If everything works just fine, be sure to mention that. Building a relationship with an established gun shop can go a long way to eliminating the chances of buying a lemon.

__________

About the author:
Patrick Sweeney is author of a number of authoritative gunsmithing books, published by Krause Books, and covering topics ranging from handguns to rifles and shotguns. For a list of titles by this author, check Coin, Paper Money, Knife, Old Car, Hunting, Antiques & Record Books - KrauseBooks.com


----------



## jhuneycutt (Dec 13, 2011)

so what would be too high of a price? i don't want to get ripped off....i'm going to mainly use it for hunting,and protection in the house and some shooting with the guys for fun.But i want it to be durable and, if taken care of right, last a long time.


----------



## jakeleinen1 (Jul 20, 2011)

T-55A5 said:


> If you are looking for a compact, a Glock 30 is a good gun


Agree... Glock 30sf, holds 10 which is amazing for a compact .45 seeing as most full size 1911's only hold 7 or 8... Dont get me started on how much price wise a glock 45 will save you versus an expensive 1911


----------



## usmcj (Sep 23, 2011)

You can buy a new, entry level 1911 for around $400. 

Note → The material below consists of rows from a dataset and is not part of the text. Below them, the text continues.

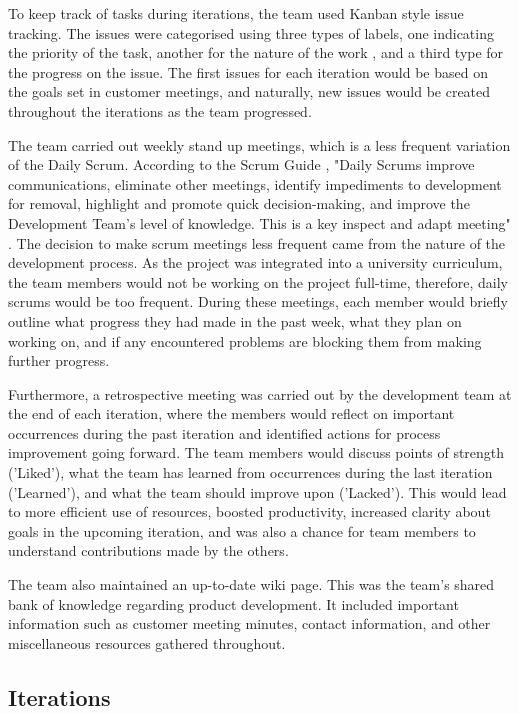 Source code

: \documentclass{l3proj}
\begin{document}
To keep track of tasks during iterations, the team used Kanban style issue tracking. The issues were categorised using three types of labels, one indicating the priority of the task, another for the nature of the work , and a third type for the progress on the issue. The first issues for each iteration would be based on the goals set in customer meetings, and naturally, new issues would be created throughout the iterations as the team progressed.

The team carried out weekly stand up meetings, which is a less frequent variation of the Daily Scrum. According to the Scrum Guide \cite{SCRUMGUIDE}, "Daily Scrums improve communications, eliminate other meetings, identify impediments to development for removal, highlight and promote quick decision-making, and improve the Development Team's level of knowledge. This is a key inspect and adapt meeting" \cite{DAILYSCRUM}. The decision to make scrum meetings less frequent came from the nature of the development process. As the project was integrated into a university curriculum, the team members would not be working on the project full-time, therefore, daily scrums would be too frequent. During these meetings, each member would briefly outline what progress they had made in the past week, what they plan on working on, and if any encountered problems are blocking them from making further progress.

Furthermore, a retrospective meeting was carried out by the development team at the end of each iteration, where the members would reflect on important occurrences during the past iteration and identified actions for process improvement going forward. The team members would discuss points of strength ('Liked'), what the team has learned from occurrences during the last iteration ('Learned'), and what the team should improve upon ('Lacked'). This would lead to more efficient use of resources, boosted productivity, increased clarity about goals in the upcoming iteration, and was also a chance for team members to understand contributions made by the others.

The team also maintained an up-to-date wiki page. This was the team's shared bank of knowledge regarding product development. It included important information such as customer meeting minutes, contact information, and other miscellaneous resources gathered throughout.


\subsection{Iterations}
\label{subsec:iterations}
\end{document}
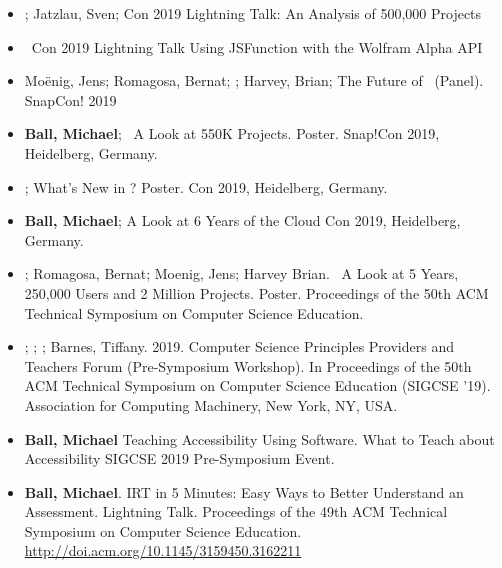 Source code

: \begin{itemize}
    \item{\me; Jatzlau, Sven; \snap{}Con 2019 Lightning Talk: An Analysis of 500,000 \snap Projects}
    
    \item{\me\ \snap{}Con 2019 Lightning Talk Using JSFunction with the Wolfram Alpha API}
    
    \item{Moënig, Jens; Romagosa, Bernat; \me; Harvey, Brian; The Future of \snap\ (Panel). SnapCon! 2019}
    
    
    \item{\textbf{Ball, Michael}; \snap\ A Look at 550K Projects. Poster. Snap!Con 2019, Heidelberg, Germany.}
    
    \item{\me; What's New in ? Poster. \snap{}Con 2019, Heidelberg, Germany.}
    
    \item{\textbf{Ball, Michael}; A Look at 6 Years of the \snap{}Cloud \snap{}Con 2019, Heidelberg, Germany.}
    
    
    \item{\me; Romagosa, Bernat; Moenig, Jens; Harvey Brian. \snap\ A Look at 5 Years, 250,000 Users and 2 Million Projects. Poster. Proceedings of the 50th ACM Technical Symposium on Computer Science Education.}
    
    \item{\lauren; \me; \dan; Barnes, Tiffany. 2019. Computer Science Principles Providers and Teachers Forum (Pre-Symposium Workshop). In Proceedings of the 50th ACM Technical Symposium on Computer Science Education (SIGCSE '19). Association for Computing Machinery, New York, NY, USA.}
    
    \item{\textbf{Ball, Michael} Teaching Accessibility Using Software. What to Teach about Accessibility SIGCSE 2019 Pre-Symposium Event.}
    
    \item{\textbf{Ball, Michael}. IRT in 5 Minutes: Easy Ways to Better Understand an Assessment. Lightning Talk. Proceedings of the 49th ACM Technical Symposium on Computer Science Education.} \href{http://doi.acm.org/10.1145/3159450.3162211}{http://doi.acm.org/10.1145/3159450.3162211}


\end{itemize}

ATI, and Rock Island Armory, are two that I have experience with. They have been reliable, and accurate, but again, they're not high-end 1911's.

Glocks are good guns, but I find their ergonomics to be seriously poor.

Get the platform that feel "right" in your hands.


----------



## VAMarine (Dec 25, 2008)

jhuneycutt said:


> so what would be too high of a price? i don't want to get ripped off....i'm going to mainly use it for hunting,and protection in the house and some shooting with the guys for fun.But i want it to be durable and, if taken care of right, last a long time.


That really all depends on what exact gun you're buying.

".45" is kind of a broad range, you can spend anywhere from $150 to $3K.

Typically you're average guns run around $400-$750, Glocks, Smith & Wesson M&Ps etc are good guns, Sigs and HKs are good guns but typically cost more etc.

If taken care of right, any modern handgun of quality will outlast the owner.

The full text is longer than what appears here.